──────── Exercise material ────────
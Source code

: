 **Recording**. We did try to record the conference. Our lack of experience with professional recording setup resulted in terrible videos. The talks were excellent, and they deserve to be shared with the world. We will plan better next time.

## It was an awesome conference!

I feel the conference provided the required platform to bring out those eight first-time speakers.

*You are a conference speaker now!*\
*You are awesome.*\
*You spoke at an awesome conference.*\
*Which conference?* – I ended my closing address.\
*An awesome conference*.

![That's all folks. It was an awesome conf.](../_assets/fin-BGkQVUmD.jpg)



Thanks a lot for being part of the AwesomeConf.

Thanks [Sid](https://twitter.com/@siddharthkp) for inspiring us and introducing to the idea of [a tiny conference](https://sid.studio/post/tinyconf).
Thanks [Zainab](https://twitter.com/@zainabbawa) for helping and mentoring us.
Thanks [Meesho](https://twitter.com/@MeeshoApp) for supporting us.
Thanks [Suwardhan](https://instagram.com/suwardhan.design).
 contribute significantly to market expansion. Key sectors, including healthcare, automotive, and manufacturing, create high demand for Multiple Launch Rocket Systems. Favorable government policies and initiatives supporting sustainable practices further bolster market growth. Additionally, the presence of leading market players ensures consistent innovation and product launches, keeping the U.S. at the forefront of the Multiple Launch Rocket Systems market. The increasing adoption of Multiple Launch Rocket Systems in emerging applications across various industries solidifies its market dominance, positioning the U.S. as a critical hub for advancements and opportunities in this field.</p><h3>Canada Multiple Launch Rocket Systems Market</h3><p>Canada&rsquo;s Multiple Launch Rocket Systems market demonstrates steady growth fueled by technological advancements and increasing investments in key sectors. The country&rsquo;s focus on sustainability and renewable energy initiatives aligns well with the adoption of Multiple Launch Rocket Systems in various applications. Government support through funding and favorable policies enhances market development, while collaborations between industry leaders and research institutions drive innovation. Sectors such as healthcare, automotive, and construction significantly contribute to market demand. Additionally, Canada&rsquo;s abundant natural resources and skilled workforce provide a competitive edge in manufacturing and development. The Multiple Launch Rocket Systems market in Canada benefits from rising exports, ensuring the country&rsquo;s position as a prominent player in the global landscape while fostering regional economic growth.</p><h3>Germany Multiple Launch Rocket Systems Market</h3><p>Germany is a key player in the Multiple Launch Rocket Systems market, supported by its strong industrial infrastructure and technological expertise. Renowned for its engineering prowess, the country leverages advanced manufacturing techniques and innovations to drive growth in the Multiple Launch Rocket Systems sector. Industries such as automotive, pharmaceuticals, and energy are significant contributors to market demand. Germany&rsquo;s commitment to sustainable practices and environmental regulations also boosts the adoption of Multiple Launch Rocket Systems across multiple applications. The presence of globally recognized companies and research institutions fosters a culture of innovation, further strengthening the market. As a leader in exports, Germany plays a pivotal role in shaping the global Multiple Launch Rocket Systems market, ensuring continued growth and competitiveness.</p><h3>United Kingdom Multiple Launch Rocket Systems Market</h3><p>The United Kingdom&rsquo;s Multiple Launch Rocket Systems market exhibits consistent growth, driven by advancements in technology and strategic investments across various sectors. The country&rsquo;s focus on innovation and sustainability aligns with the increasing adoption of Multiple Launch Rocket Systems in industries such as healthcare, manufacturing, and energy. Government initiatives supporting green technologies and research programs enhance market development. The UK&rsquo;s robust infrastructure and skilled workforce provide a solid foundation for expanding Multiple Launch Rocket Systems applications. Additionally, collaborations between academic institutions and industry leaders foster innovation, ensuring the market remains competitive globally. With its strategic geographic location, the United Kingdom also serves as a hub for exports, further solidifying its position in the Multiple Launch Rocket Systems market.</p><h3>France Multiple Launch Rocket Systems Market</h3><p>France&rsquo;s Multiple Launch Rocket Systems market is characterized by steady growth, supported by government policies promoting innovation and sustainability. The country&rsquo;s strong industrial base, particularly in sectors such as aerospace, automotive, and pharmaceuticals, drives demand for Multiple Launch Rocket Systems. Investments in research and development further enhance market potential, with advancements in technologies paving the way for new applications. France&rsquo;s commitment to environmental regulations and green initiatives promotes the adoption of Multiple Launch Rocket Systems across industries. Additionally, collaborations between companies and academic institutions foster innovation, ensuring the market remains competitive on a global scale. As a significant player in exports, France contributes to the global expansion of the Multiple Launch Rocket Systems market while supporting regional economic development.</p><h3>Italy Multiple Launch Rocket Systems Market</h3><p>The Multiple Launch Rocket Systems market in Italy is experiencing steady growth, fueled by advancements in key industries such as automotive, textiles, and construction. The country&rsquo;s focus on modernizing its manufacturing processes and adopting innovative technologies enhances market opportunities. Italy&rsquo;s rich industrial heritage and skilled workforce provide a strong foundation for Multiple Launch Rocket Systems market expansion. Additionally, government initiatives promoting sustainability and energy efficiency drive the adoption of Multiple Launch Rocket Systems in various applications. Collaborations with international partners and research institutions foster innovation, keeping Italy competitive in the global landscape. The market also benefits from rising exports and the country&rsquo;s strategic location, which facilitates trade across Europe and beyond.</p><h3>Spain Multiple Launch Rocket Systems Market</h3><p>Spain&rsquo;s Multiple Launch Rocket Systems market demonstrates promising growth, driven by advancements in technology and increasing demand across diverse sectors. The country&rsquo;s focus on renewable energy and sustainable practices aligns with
────────
» Task goal: All of the entries above must be quoted exactly.

» Your response:
Source code

: **Recording**. We did try to record the conference. Our lack of experience with professional recording setup resulted in terrible videos. The talks were excellent, and they deserve to be shared with the world. We will plan better next time.

## It was an awesome conference!

I feel the conference provided the required platform to bring out those eight first-time speakers.

*You are a conference speaker now!*\
*You are awesome.*\
*You spoke at an awesome conference.*\
*Which conference?* – I ended my closing address.\
*An awesome conference*.

![That's all folks. It was an awesome conf.](../_assets/fin-BGkQVUmD.jpg)



Thanks a lot for being part of the AwesomeConf.

Thanks [Sid](https://twitter.com/@siddharthkp) for inspiring us and introducing to the idea of [a tiny conference](https://sid.studio/post/tinyconf).
Thanks [Zainab](https://twitter.com/@zainabbawa) for helping and mentoring us.
Thanks [Meesho](https://twitter.com/@MeeshoApp) for supporting us.
Thanks [Suwardhan](https://instagram.com/suwardhan.design).
 contribute significantly to market expansion. Key sectors, including healthcare, automotive, and manufacturing, create high demand for Multiple Launch Rocket Systems. Favorable government policies and initiatives supporting sustainable practices further bolster market growth. Additionally, the presence of leading market players ensures consistent innovation and product launches, keeping the U.S. at the forefront of the Multiple Launch Rocket Systems market. The increasing adoption of Multiple Launch Rocket Systems in emerging applications across various industries solidifies its market dominance, positioning the U.S. as a critical hub for advancements and opportunities in this field.</p><h3>Canada Multiple Launch Rocket Systems Market</h3><p>Canada&rsquo;s Multiple Launch Rocket Systems market demonstrates steady growth fueled by technological advancements and increasing investments in key sectors. The country&rsquo;s focus on sustainability and renewable energy initiatives aligns well with the adoption of Multiple Launch Rocket Systems in various applications. Government support through funding and favorable policies enhances market development, while collaborations between industry leaders and research institutions drive innovation. Sectors such as healthcare, automotive, and construction significantly contribute to market demand. Additionally, Canada&rsquo;s abundant natural resources and skilled workforce provide a competitive edge in manufacturing and development. The Multiple Launch Rocket Systems market in Canada benefits from rising exports, ensuring the country&rsquo;s position as a prominent player in the global landscape while fostering regional economic growth.</p><h3>Germany Multiple Launch Rocket Systems Market</h3><p>Germany is a key player in the Multiple Launch Rocket Systems market, supported by its strong industrial infrastructure and technological expertise. Renowned for its engineering prowess, the country leverages advanced manufacturing techniques and innovations to drive growth in the Multiple Launch Rocket Systems sector. Industries such as automotive, pharmaceuticals, and energy are significant contributors to market demand. Germany&rsquo;s commitment to sustainable practices and environmental regulations also boosts the adoption of Multiple Launch Rocket Systems across multiple applications. The presence of globally recognized companies and research institutions fosters a culture of innovation, further strengthening the market. As a leader in exports, Germany plays a pivotal role in shaping the global Multiple Launch Rocket Systems market, ensuring continued growth and competitiveness.</p><h3>United Kingdom Multiple Launch Rocket Systems Market</h3><p>The United Kingdom&rsquo;s Multiple Launch Rocket Systems market exhibits consistent growth, driven by advancements in technology and strategic investments across various sectors. The country&rsquo;s focus on innovation and sustainability aligns with the increasing adoption of Multiple Launch Rocket Systems in industries such as healthcare, manufacturing, and energy. Government initiatives supporting green technologies and research programs enhance market development. The UK&rsquo;s robust infrastructure and skilled workforce provide a solid foundation for expanding Multiple Launch Rocket Systems applications. Additionally, collaborations between academic institutions and industry leaders foster innovation, ensuring the market remains competitive globally. With its strategic geographic location, the United Kingdom also serves as a hub for exports, further solidifying its position in the Multiple Launch Rocket Systems market.</p><h3>France Multiple Launch Rocket Systems Market</h3><p>France&rsquo;s Multiple Launch Rocket Systems market is characterized by steady growth, supported by government policies promoting innovation and sustainability. The country&rsquo;s strong industrial base, particularly in sectors such as aerospace, automotive, and pharmaceuticals, drives demand for Multiple Launch Rocket Systems. Investments in research and development further enhance market potential, with advancements in technologies paving the way for new applications. France&rsquo;s commitment to environmental regulations and green initiatives promotes the adoption of Multiple Launch Rocket Systems across industries. Additionally, collaborations between companies and academic institutions foster innovation, ensuring the market remains competitive on a global scale. As a significant player in exports, France contributes to the global expansion of the Multiple Launch Rocket Systems market while supporting regional economic development.</p><h3>Italy Multiple Launch Rocket Systems Market</h3><p>The Multiple Launch Rocket Systems market in Italy is experiencing steady growth, fueled by advancements in key industries such as automotive, textiles, and construction. The country&rsquo;s focus on modernizing its manufacturing processes and adopting innovative technologies enhances market opportunities. Italy&rsquo;s rich industrial heritage and skilled workforce provide a strong foundation for Multiple Launch Rocket Systems market expansion. Additionally, government initiatives promoting sustainability and energy efficiency drive the adoption of Multiple Launch Rocket Systems in various applications. Collaborations with international partners and research institutions foster innovation, keeping Italy competitive in the global landscape. The market also benefits from rising exports and the country&rsquo;s strategic location, which facilitates trade across Europe and beyond.</p><h3>Spain Multiple Launch Rocket Systems Market</h3><p>Spain&rsquo;s Multiple Launch Rocket Systems market demonstrates promising growth, driven by advancements in technology and increasing demand across diverse sectors. The country&rsquo;s focus on renewable energy and sustainable practices aligns with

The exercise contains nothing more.